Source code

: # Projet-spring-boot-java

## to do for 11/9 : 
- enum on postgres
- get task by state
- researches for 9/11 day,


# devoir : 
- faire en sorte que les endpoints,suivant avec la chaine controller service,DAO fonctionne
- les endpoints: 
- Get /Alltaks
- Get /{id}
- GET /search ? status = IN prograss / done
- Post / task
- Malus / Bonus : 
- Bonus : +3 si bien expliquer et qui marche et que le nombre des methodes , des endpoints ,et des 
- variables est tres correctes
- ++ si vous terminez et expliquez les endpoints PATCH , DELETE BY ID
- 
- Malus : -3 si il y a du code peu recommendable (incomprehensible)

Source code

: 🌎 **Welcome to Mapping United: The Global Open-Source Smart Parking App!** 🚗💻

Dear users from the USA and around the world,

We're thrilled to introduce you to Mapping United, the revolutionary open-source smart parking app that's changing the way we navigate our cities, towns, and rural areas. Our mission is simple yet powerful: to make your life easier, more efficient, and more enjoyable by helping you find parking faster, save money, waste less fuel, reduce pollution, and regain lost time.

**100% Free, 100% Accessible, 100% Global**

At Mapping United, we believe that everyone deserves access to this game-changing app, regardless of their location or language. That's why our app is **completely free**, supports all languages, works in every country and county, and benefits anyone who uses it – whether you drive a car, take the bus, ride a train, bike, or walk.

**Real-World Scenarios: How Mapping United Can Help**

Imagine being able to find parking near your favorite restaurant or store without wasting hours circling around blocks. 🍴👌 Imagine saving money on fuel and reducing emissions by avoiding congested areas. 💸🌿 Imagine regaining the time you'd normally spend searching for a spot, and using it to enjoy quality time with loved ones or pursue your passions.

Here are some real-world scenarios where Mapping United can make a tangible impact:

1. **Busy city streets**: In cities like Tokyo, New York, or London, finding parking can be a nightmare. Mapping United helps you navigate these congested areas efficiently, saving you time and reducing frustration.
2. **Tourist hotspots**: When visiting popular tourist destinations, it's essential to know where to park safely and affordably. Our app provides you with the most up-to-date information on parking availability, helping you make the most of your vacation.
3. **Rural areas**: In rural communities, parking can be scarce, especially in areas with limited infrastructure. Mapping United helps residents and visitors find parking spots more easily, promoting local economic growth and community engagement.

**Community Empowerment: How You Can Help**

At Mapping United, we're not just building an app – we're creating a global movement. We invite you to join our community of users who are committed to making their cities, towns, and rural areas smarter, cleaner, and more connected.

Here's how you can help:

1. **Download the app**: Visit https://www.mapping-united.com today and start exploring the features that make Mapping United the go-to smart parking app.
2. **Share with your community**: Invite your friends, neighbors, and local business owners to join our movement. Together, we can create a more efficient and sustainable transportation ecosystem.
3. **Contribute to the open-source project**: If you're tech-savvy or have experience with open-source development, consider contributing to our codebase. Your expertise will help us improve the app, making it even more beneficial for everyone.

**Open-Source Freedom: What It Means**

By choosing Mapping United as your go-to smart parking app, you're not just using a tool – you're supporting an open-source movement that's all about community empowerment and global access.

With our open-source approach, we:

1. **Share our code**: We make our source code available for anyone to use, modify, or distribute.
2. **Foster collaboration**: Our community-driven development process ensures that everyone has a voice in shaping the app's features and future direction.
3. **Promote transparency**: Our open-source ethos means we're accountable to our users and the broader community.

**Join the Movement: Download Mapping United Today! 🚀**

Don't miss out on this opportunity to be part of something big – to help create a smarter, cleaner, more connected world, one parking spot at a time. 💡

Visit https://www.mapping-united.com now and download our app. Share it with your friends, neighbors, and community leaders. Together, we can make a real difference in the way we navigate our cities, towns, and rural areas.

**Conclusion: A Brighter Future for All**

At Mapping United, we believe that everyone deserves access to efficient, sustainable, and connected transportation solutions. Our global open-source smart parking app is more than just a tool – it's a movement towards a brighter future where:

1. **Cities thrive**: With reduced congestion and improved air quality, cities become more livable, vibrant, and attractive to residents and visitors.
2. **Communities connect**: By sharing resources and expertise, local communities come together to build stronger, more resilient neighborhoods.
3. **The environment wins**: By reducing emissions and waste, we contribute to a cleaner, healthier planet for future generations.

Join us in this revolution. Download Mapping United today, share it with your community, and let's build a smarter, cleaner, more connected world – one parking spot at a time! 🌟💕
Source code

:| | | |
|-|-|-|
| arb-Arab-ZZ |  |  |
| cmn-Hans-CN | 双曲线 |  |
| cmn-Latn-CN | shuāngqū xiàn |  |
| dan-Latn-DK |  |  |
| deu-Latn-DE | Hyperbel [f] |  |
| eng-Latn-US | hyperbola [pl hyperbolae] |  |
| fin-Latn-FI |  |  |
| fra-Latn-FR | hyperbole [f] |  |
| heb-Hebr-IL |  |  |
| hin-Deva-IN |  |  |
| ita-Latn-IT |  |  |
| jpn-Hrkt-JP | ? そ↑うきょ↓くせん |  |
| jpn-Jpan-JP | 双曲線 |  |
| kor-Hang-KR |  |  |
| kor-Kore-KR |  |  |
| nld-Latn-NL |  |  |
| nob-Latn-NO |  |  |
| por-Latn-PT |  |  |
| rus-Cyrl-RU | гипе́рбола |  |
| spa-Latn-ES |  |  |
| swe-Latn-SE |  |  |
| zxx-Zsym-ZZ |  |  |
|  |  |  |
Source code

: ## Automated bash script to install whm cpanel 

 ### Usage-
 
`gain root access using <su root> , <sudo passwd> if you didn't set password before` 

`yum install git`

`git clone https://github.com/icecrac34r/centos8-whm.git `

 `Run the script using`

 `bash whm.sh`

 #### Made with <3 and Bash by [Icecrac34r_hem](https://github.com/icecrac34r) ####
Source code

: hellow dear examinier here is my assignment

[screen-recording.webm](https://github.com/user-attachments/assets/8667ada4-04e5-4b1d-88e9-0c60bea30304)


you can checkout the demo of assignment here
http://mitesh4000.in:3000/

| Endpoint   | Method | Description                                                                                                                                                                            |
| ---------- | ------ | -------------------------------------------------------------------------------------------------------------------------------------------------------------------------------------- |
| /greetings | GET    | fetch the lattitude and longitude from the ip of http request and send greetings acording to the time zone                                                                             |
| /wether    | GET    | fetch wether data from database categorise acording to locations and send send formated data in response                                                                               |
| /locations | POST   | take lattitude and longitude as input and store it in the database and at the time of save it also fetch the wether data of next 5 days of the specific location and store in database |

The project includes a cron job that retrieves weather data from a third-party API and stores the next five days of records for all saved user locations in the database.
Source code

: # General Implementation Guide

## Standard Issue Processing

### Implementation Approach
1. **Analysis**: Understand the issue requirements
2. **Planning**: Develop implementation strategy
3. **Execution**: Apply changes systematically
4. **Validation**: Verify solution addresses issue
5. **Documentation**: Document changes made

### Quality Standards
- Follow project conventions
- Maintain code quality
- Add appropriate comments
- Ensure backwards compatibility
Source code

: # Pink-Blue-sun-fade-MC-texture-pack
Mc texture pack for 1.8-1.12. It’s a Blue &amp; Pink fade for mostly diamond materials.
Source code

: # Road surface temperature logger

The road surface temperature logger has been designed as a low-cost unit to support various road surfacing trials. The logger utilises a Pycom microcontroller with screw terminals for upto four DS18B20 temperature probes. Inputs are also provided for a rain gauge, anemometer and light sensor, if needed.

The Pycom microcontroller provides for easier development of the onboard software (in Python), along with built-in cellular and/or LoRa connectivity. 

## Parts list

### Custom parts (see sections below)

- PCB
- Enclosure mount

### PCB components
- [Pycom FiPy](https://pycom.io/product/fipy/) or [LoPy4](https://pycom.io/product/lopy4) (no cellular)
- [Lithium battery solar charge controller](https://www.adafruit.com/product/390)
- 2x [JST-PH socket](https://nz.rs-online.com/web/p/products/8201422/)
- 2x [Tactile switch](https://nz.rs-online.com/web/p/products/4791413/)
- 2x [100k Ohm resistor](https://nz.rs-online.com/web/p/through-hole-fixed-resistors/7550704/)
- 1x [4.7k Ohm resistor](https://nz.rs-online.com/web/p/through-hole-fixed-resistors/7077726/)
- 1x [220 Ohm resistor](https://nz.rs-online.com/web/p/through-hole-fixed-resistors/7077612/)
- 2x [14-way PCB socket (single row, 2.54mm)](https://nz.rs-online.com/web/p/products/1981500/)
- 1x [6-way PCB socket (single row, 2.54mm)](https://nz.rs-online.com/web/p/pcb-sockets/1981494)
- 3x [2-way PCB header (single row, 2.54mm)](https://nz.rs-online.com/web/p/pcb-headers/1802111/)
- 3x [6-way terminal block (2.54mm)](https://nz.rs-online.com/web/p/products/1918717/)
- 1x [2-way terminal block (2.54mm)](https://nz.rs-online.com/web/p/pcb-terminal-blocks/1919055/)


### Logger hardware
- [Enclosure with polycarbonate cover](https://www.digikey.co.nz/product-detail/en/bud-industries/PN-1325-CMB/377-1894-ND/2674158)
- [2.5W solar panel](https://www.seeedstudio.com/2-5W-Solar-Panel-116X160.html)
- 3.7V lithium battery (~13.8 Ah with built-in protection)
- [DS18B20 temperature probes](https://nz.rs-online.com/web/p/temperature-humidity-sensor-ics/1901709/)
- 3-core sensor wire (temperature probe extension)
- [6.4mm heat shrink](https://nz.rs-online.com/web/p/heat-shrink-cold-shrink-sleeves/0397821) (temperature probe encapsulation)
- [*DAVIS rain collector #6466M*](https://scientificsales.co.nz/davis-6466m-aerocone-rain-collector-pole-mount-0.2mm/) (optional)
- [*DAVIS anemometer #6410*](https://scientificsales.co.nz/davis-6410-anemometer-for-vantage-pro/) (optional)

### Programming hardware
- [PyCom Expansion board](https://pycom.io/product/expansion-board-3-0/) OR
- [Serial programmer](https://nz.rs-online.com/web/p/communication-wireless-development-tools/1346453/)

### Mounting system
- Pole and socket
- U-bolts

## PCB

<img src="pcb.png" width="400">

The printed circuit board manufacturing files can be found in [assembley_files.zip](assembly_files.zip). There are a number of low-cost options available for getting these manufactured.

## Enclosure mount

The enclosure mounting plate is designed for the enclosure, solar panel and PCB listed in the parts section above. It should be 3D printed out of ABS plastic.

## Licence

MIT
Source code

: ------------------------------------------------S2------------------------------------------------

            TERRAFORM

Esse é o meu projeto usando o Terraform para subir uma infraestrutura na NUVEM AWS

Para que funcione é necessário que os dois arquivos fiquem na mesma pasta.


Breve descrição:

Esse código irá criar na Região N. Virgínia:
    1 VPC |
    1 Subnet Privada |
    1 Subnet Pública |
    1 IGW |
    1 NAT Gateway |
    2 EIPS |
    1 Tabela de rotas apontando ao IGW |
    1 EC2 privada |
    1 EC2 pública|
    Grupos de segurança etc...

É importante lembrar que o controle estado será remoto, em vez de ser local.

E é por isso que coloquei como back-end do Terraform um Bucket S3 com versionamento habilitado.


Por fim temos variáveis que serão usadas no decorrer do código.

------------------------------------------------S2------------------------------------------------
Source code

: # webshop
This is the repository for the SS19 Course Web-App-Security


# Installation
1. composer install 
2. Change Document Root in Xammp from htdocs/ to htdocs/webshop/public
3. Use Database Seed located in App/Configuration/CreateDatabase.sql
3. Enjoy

* * *

About this exercise
Only the lines of the data holding the string "residents" are wanted; copy each of them.

Expected output
3. **Rural areas**: In rural communities, parking can be scarce, especially in areas with limited infrastructure. Mapping United helps residents and visitors find parking spots more easily, promoting local economic growth and community engagement.
1. **Cities thrive**: With reduced congestion and improved air quality, cities become more livable, vibrant, and attractive to residents and visitors.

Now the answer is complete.